MATERIAL FOR THIS TASK Block Start

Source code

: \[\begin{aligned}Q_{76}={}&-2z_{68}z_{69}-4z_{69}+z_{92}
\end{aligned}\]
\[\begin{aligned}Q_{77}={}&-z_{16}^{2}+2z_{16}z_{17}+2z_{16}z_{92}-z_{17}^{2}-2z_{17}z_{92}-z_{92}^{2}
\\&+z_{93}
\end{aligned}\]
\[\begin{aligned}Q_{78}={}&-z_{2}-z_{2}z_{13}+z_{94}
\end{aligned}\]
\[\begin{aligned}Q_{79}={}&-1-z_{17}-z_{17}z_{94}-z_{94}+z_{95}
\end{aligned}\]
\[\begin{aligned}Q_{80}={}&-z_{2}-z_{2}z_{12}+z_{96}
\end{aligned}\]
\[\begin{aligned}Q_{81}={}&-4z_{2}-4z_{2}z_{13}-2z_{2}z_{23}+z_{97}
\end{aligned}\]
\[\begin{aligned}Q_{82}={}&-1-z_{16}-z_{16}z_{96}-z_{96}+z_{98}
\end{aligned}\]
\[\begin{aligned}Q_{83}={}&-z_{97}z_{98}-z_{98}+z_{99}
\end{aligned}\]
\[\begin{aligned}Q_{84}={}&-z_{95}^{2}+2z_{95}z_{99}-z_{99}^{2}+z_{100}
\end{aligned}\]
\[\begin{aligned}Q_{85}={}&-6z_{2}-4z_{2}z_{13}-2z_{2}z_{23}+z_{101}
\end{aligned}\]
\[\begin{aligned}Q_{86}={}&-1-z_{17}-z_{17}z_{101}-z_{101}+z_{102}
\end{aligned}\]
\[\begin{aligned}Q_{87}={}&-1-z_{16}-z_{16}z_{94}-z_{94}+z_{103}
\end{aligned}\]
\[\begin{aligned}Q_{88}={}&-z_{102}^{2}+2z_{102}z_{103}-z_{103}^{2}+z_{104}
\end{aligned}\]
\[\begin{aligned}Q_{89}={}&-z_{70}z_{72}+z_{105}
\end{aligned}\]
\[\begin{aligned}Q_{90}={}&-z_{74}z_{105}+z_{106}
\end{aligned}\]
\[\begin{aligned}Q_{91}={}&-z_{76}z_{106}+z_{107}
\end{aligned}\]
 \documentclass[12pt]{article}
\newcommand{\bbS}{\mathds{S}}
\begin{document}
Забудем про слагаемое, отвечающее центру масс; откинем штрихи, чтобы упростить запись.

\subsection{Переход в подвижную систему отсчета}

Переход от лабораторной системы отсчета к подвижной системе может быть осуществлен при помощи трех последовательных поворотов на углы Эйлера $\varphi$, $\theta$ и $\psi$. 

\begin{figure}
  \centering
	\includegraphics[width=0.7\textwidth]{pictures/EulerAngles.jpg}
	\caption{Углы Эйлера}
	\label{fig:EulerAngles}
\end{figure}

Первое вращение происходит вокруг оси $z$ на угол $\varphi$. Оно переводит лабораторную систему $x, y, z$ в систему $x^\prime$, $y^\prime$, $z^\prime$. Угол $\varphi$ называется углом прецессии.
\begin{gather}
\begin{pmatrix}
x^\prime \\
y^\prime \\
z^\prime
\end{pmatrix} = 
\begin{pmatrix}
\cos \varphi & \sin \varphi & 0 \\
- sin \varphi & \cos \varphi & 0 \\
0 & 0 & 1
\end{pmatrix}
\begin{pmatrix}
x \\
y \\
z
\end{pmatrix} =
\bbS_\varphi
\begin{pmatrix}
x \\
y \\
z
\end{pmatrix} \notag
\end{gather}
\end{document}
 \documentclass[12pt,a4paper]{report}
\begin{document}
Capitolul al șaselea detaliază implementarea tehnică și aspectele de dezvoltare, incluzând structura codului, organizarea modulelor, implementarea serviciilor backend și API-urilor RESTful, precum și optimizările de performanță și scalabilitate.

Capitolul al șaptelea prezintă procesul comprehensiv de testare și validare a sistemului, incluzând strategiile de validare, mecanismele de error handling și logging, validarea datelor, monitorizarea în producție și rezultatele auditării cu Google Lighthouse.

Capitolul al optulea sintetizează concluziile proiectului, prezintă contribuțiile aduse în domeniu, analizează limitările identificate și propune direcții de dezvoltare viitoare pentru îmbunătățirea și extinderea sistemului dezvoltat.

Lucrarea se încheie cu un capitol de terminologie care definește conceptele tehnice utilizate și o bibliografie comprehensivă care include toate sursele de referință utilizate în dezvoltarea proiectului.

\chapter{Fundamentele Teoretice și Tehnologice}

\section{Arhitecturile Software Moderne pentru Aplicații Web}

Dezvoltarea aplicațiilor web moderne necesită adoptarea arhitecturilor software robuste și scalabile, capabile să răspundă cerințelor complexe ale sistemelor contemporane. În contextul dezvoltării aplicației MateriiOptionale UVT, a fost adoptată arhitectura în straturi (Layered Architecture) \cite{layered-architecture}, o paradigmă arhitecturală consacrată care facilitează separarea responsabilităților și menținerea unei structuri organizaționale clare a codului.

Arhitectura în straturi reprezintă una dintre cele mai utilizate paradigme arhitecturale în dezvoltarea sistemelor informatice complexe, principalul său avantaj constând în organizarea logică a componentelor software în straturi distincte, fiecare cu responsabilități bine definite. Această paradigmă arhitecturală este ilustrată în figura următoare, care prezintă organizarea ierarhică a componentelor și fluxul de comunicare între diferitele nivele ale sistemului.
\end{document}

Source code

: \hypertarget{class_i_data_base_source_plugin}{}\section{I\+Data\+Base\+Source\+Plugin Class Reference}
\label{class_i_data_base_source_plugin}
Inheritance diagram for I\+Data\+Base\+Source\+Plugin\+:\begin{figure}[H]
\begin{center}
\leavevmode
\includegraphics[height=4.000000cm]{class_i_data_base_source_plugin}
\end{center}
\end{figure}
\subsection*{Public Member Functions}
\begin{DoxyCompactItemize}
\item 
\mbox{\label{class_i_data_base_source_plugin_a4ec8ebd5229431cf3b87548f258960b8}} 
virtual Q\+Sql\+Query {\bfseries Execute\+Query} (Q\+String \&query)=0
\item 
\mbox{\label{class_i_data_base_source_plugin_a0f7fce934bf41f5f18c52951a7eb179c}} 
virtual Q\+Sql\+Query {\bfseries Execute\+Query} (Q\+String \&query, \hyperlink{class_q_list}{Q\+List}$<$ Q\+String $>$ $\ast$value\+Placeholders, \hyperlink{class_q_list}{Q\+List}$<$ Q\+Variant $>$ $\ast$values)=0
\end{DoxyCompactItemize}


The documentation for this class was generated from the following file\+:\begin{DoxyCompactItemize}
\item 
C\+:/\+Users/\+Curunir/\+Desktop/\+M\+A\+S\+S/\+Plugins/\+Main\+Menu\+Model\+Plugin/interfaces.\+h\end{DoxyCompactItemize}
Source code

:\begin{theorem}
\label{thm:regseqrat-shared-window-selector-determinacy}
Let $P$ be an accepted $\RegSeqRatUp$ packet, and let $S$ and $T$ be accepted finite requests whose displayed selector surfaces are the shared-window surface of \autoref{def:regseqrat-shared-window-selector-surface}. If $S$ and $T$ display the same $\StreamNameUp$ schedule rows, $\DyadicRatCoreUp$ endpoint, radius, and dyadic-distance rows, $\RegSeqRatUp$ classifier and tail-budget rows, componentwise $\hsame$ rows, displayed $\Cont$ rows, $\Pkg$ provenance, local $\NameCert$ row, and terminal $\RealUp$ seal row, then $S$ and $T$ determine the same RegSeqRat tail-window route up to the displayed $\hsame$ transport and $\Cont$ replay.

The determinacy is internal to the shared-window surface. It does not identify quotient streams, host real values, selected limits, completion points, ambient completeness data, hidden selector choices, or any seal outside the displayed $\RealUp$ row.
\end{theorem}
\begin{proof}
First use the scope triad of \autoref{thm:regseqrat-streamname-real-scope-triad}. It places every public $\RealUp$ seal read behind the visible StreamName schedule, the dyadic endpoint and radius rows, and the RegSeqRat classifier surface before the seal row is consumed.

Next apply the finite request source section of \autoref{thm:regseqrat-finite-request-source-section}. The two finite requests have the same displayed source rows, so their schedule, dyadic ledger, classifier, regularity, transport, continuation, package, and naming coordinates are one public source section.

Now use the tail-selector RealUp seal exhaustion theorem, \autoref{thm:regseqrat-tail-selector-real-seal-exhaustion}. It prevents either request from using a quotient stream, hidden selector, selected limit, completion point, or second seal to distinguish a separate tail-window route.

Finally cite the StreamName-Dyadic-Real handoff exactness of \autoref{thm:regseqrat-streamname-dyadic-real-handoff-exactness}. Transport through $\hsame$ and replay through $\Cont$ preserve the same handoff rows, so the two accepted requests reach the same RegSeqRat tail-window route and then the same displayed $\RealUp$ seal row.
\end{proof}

MATERIAL FOR THIS TASK Block End

EXERCISE >>
In the listing, how many lines hold "prime"? Answer with a bare number.

COMPLETED TASK >>
4